Onder de weinige voordelen van het afgeleefde, benauwde hok waar hij woonde, rekende hij het uitzicht. Zijn raam keek uit op de achterzijde van de Theaterschool. Zeker acht grote repetitieruimtes, vier per verdieping, waren voorzien van raampartijen die van plafond tot vloer liepen en dus een volledig uitzicht boden op de activiteiten binnen. Er werd toneel gespeeld, maar vooral ook gedanst. Moderne dans, klassiek ballet, street dance, van alles. Geregeld zette Marius zelf een muziekje op en keek dan naar buiten, naar de overkant, in de hoop dat de ritmes van de dansers en het ritme van zijn eigen muziek op zeker moment zouden samenvallen, dat de meisjes en de sporadische jongen aan de overkant op de maat zouden dansen – wat nu en dan gebeurde.

Vroeg in september, aan het begin van het schooljaar, was ze hem voor het eerst opgevallen. Een sierlijke gestalte die zich onderscheidde van haar jaargenoten doordat ze gewichtloos leek. Ze zweefde door de dansstudio, fladderde als door een straalmotor aangedreven van de ene kant van de zaal naar de andere, sprong zo hoog dat de zwaartekracht niet leek te bestaan in het glazen aquarium waar Marius nu steeds vaker zijn blik op richtte. ’s Avonds, wanneer zij als enige nog lang na de reguliere lessen bleef doorrepeteren, doofde hij de lichten in zijn woning en begluurde haar met een verrekijker.

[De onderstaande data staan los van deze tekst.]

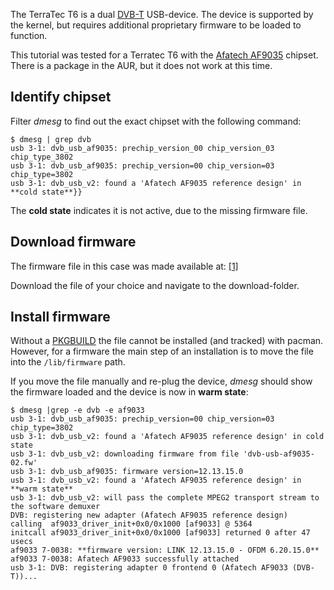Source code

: The TerraTec T6 is a dual [DVB-T](/index.php/DVB-T "DVB-T") USB-device. The device is supported by the kernel, but requires additional proprietary firmware to be loaded to function.

This tutorial was tested for a Terratec T6 with the [Afatech AF9035](http://www.linuxtv.org/wiki/index.php/Afatech_AF9035) chipset. There is a package in the AUR, but it does not work at this time.

## Identify chipset

Filter _dmesg_ to find out the exact chipset with the following command:

```
$ dmesg | grep dvb
usb 3-1: dvb_usb_af9035: prechip_version_00 chip_version_03 chip_type_3802 
usb 3-1: dvb_usb_af9035: prechip_version=00 chip_version=03 chip_type=3802 
usb 3-1: dvb_usb_v2: found a 'Afatech AF9035 reference design' in **cold state**}}

```

The **cold state** indicates it is not active, due to the missing firmware file.

## Download firmware

The firmware file in this case was made available at: [[1]](http://palosaari.fi/linux/v4l-dvb/firmware/af9035/)

Download the file of your choice and navigate to the download-folder.

## Install firmware

Without a [PKGBUILD](/index.php/PKGBUILD "PKGBUILD") the file cannot be installed (and tracked) with pacman. However, for a firmware the main step of an installation is to move the file into the `/lib/firmware` path.

If you move the file manually and re-plug the device, _dmesg_ should show the firmware loaded and the device is now in **warm state**:

```
$ dmesg |grep -e dvb -e af9033
usb 3-1: dvb_usb_af9035: prechip_version=00 chip_version=03 chip_type=3802
usb 3-1: dvb_usb_v2: found a 'Afatech AF9035 reference design' in cold state
usb 3-1: dvb_usb_v2: downloading firmware from file 'dvb-usb-af9035-02.fw'
usb 3-1: dvb_usb_af9035: firmware version=12.13.15.0
usb 3-1: dvb_usb_v2: found a 'Afatech AF9035 reference design' in **warm state**
usb 3-1: dvb_usb_v2: will pass the complete MPEG2 transport stream to the software demuxer
DVB: registering new adapter (Afatech AF9035 reference design)
calling  af9033_driver_init+0x0/0x1000 [af9033] @ 5364
initcall af9033_driver_init+0x0/0x1000 [af9033] returned 0 after 47 usecs
af9033 7-0038: **firmware version: LINK 12.13.15.0 - OFDM 6.20.15.0**
af9033 7-0038: Afatech AF9033 successfully attached
usb 3-1: DVB: registering adapter 0 frontend 0 (Afatech AF9033 (DVB-T))...

```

Hij begon het theaterschoolcafé, aan de voorkant van het gebouw, te bezoeken. Voorheen kwam hij hier nooit, maar nu toch zeker om de dag. In de eerste week van december raakte hij voor het eerst met haar aan de praat, over een studentenvoorstelling die in januari zou plaatsvinden. In de tweede week van december dronken ze samen een middag lang espresso’s en vertelde zij over haar jeugd, hoe zij als vijfjarig meisje al ballerina wilde worden en die droom altijd was blijven najagen. Hij vroeg naar haar naam, ze bleek Natalia te heten (of eigenlijk Natalie, maar ze vond Natalia meer als de naam van een danseres klinken). In de derde week van december vroeg hij naar haar plannen voor de Kerst. Die had ze niet. Haar ouders, die in een dorp vlakbij Utrecht woonden, kon ze niet luchten. Ze bleef in de stad, waar ze tot nu toe nog bijna niemand kende.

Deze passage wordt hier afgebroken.